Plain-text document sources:
· · · · ·

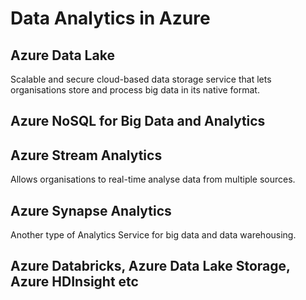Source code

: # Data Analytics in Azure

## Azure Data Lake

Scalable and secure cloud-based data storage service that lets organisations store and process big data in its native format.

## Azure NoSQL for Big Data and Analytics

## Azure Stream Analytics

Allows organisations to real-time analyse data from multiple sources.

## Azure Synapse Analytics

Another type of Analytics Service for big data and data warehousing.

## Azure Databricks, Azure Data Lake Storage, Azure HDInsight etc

· · · · ·

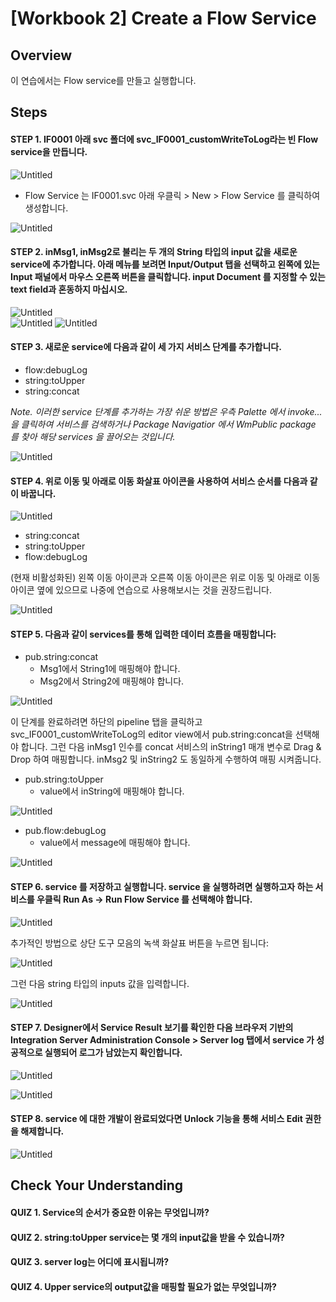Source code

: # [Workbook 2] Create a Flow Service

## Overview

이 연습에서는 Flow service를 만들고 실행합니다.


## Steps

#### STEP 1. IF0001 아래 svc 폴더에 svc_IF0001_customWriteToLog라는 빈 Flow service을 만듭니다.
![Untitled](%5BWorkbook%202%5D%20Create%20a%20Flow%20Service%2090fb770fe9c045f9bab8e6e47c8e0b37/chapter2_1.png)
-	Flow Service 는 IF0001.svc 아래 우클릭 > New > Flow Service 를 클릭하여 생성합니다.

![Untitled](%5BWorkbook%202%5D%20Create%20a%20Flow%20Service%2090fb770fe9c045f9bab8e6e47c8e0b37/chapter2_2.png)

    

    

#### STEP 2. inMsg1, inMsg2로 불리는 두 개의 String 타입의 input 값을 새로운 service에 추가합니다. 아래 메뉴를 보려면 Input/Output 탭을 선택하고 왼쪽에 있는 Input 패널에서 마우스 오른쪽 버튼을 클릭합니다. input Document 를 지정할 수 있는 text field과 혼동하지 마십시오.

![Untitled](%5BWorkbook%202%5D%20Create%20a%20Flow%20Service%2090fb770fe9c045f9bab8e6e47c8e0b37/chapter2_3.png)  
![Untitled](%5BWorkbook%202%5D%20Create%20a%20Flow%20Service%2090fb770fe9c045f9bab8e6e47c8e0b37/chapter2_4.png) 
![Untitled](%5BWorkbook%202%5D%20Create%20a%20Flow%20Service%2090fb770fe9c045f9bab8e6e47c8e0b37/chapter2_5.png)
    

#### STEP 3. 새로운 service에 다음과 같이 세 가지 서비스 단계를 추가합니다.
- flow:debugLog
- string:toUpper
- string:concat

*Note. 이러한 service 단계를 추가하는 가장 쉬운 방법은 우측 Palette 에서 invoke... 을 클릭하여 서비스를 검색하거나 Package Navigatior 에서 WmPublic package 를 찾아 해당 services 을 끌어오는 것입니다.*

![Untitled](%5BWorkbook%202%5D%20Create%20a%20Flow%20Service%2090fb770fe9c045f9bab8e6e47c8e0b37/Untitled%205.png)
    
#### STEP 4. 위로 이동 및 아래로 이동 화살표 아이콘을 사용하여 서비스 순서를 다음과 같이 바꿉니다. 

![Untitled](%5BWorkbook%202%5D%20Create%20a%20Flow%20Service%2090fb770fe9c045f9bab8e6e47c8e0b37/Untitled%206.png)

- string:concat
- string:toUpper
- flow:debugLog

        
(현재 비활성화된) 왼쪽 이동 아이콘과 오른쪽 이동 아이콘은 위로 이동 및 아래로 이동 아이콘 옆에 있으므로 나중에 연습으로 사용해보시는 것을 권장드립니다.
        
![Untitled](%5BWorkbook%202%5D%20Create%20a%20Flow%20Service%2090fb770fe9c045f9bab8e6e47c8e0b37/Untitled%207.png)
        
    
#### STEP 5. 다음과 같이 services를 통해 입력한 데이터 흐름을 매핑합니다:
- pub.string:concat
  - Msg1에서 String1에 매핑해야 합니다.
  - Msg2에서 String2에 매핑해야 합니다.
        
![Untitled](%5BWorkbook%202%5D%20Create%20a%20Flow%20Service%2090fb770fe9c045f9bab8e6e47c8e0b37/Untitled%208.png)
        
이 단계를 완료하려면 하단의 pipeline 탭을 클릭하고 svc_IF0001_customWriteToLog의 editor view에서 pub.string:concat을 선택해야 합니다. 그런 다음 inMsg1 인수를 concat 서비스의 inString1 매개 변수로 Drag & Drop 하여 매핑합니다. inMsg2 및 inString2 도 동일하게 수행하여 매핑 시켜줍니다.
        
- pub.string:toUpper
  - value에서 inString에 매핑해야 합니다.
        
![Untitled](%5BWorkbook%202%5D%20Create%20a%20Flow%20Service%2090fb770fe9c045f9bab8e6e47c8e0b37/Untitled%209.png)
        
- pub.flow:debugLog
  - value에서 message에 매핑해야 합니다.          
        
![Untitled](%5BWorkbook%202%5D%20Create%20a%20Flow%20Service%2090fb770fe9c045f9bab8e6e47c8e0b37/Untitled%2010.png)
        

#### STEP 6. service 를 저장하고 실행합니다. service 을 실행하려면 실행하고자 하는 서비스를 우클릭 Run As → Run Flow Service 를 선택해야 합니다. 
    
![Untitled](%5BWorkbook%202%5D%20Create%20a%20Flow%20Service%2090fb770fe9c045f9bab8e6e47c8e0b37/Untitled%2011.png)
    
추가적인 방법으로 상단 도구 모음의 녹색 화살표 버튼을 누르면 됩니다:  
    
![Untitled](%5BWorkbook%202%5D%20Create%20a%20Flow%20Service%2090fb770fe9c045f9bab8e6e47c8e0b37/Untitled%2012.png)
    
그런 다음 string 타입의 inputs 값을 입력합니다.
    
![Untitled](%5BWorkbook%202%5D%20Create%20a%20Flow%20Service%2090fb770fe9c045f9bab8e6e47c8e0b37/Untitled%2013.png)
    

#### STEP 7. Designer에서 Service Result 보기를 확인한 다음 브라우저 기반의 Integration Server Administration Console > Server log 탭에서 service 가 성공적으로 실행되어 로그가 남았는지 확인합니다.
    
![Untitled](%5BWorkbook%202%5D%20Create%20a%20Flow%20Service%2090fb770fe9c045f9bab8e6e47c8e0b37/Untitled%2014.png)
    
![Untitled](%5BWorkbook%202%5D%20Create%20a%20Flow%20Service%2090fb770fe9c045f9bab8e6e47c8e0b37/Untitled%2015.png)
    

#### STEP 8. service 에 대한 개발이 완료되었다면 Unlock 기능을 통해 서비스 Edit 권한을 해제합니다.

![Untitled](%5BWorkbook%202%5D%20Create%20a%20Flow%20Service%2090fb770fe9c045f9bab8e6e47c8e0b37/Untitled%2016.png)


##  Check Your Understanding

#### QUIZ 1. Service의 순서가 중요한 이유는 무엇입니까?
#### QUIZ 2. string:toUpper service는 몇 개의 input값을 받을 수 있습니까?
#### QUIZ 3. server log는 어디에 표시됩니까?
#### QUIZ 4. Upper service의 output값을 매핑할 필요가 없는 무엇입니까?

· · · · ·

▸ **What you will do**: Your task for the entries above: copy exactly the span starting with the line with "- value에서 inString에 매핑해야 합니다." and going on through the line with "추가적인 방법으로 상단", both lines included, and nothing else.

▸ **Output for this task**:
  - value에서 inString에 매핑해야 합니다.
        
![Untitled](%5BWorkbook%202%5D%20Create%20a%20Flow%20Service%2090fb770fe9c045f9bab8e6e47c8e0b37/Untitled%209.png)
        
- pub.flow:debugLog
  - value에서 message에 매핑해야 합니다.          
        
![Untitled](%5BWorkbook%202%5D%20Create%20a%20Flow%20Service%2090fb770fe9c045f9bab8e6e47c8e0b37/Untitled%2010.png)
        

#### STEP 6. service 를 저장하고 실행합니다. service 을 실행하려면 실행하고자 하는 서비스를 우클릭 Run As → Run Flow Service 를 선택해야 합니다. 
    
![Untitled](%5BWorkbook%202%5D%20Create%20a%20Flow%20Service%2090fb770fe9c045f9bab8e6e47c8e0b37/Untitled%2011.png)
    
추가적인 방법으로 상단 도구 모음의 녹색 화살표 버튼을 누르면 됩니다:  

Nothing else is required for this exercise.